India: When Water Becomes a Luxury

This article is written by a student writer from the Her Campus at Brenau chapter.

After the striking picture of Amal Hussein in the cover of the New York Times and her unfortunate death, the world protested in harmony to bring light upon Yemen’s famine. In this context of national awareness, it felt right to bend another deadly issue in South-Asia and to interview an expert on the matter. Being a French historian, writer, and geographer, René-Eric Dagorn accepted to explain how the water situation in India got so dramatic despite being one of the ten biggest countries in water resources.

 

-Nowadays, how would you judge the water’s quality in India?

 

Dagorn: « India is suffering from the worst water crisis in its history and millions of lives and livelihoods are under threat ». Here is the first sentence coming out of the NITI Aajog report (National Institution for Transforming India) published in June 2018. 600 millions of people currently live in places where water tends to disappear and 200 000 inhabitants die each year because of a lack of water quality.

Generally speaking, India is crushed by the contrast between the gross availability of freshwater and the tensed situations regarding drinkable water.

 

– In your opinion, what brought the situation to get as bad as it is?

 

Dagorn: The Ganges is a good example of how multiple uncoordinated actors resulted in contradictory and dangerous water spaces. Indeed, Ganges’ maps show how water’s quality keeps deteriorating itself: emissions of Garhmukteshwar’s paper pulp factories, tanneries in Kanpur, wastewaters in Patna…53% of waters going into the Ganges and its tributaries are rejected in without treatment.  

 

-How could the situation affect the environment or society on the long-term?

 

Dagorn: Drinkable water access’ difficulties create more and more violent social tensions.

In September 2016, an Indian Supreme Court’s decision caused riots in Karnataka (Bangalore): the State’s inhabitants refused to share the available drinkable water with the Tamil Nadu foreign State, even if it was to raise the Cauvery river’s flow crossing both States. NITI June 2018’s report suggests these conflicts could increase even more in the future.

 

-Which initiatives could be undertaken?

 

Dagorn: This is not the freshwater’s quantity that matters, but the societies’ accessibility to drinkable water. However, water results from a specific process: it is produced in technical (technosphere) and social spheres (environmental norms’ creation). Irrigated agriculture, green revolution, flood barriers’ constructions, urban and industrial rejections – all these sectors lack coordination and organization.

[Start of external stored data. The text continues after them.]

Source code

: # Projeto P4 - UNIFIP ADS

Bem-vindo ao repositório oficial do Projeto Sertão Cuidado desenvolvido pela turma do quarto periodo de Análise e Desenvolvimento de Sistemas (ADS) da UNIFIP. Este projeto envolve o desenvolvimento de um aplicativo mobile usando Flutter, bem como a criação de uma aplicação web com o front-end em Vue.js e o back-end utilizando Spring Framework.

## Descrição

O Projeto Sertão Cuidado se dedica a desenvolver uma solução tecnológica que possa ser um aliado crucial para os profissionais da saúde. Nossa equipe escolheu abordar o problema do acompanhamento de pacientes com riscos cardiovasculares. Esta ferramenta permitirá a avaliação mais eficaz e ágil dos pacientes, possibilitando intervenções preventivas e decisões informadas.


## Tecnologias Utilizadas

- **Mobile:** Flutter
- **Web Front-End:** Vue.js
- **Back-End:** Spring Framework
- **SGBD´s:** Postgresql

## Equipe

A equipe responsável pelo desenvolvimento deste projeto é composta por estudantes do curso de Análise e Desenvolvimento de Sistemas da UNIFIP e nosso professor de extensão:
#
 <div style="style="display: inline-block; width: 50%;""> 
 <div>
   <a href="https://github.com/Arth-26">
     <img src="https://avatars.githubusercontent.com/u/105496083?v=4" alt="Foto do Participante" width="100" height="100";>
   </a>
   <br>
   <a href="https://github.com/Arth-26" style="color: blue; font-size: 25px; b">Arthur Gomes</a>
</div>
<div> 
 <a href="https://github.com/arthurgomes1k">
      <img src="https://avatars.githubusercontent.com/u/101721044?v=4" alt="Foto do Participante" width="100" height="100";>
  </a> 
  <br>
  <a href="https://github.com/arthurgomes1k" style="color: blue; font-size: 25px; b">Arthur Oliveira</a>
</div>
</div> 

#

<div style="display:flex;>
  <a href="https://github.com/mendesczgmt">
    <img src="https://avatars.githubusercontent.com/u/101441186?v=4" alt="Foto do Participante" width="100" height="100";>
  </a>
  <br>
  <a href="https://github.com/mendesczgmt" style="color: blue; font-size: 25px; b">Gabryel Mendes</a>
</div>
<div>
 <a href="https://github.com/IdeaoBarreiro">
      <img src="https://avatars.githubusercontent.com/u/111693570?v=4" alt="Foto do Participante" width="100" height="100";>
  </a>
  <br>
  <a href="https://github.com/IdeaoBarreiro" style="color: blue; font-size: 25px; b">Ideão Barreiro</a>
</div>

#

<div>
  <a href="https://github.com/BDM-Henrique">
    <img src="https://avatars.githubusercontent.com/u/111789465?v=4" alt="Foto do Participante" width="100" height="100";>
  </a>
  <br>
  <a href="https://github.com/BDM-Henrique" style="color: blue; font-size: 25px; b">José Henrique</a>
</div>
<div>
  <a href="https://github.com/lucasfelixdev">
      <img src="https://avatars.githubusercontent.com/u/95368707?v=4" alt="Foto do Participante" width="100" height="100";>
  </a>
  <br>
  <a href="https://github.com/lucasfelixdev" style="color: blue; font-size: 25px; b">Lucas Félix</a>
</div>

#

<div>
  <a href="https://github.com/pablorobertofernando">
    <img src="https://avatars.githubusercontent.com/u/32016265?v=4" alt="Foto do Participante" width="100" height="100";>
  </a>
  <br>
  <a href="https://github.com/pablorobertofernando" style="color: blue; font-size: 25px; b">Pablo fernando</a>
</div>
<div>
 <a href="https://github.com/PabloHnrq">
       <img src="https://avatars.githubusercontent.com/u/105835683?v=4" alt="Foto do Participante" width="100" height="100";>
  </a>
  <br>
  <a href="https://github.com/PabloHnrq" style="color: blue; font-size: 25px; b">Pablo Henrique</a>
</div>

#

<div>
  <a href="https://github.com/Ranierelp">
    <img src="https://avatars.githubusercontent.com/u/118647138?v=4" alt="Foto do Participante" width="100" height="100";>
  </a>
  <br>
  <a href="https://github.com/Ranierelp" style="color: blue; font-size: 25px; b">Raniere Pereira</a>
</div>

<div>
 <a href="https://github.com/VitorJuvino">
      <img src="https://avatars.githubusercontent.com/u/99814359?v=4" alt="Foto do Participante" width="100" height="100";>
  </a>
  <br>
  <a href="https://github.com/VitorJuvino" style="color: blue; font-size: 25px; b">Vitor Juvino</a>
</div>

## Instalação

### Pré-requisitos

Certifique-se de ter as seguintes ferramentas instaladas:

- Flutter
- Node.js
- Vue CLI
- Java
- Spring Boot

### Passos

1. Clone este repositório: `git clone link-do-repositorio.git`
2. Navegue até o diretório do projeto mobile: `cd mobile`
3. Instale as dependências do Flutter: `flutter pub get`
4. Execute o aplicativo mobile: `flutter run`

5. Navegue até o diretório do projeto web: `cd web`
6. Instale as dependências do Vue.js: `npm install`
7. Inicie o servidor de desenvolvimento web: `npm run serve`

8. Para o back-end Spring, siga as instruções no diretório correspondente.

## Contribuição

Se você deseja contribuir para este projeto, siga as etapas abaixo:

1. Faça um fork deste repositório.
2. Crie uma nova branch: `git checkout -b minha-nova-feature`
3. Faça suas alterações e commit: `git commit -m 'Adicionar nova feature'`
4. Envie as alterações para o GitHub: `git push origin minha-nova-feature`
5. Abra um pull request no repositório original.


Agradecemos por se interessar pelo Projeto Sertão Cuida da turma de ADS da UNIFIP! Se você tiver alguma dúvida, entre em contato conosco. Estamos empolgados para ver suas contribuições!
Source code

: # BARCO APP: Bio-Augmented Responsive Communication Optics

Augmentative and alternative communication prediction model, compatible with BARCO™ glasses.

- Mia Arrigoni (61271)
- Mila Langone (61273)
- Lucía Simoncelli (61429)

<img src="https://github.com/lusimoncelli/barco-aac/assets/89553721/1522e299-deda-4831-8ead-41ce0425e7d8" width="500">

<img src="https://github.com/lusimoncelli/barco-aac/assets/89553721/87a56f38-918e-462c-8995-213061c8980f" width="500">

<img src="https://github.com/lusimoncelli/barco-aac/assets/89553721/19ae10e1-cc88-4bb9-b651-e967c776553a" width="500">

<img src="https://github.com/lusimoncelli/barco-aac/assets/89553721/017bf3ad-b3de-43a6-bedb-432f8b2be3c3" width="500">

The local awareness of action scales’ coordination is too limited, but this is a phenomenon we can see in the US as well with the Colorado pond: urban and agricultural actors fight instead of cooperating, and no efficient intervention and action scale had been found yet.

 

According to the UNICEF, 564 millions of Indians need to defecate outside due to a lack of access to restrooms and this is one more element showing the concern around the issue: water is not only about drinking, but also about hygiene and development. Thus, some national actions still need to be taken on the issue.

 

Sources:

Unicef.org, India

Independ.co.uk, Mattha Busby, June 2018,

Eastasiaforum.com, Bharat Punjabi, September 2018, “The paradox of India’s water problems”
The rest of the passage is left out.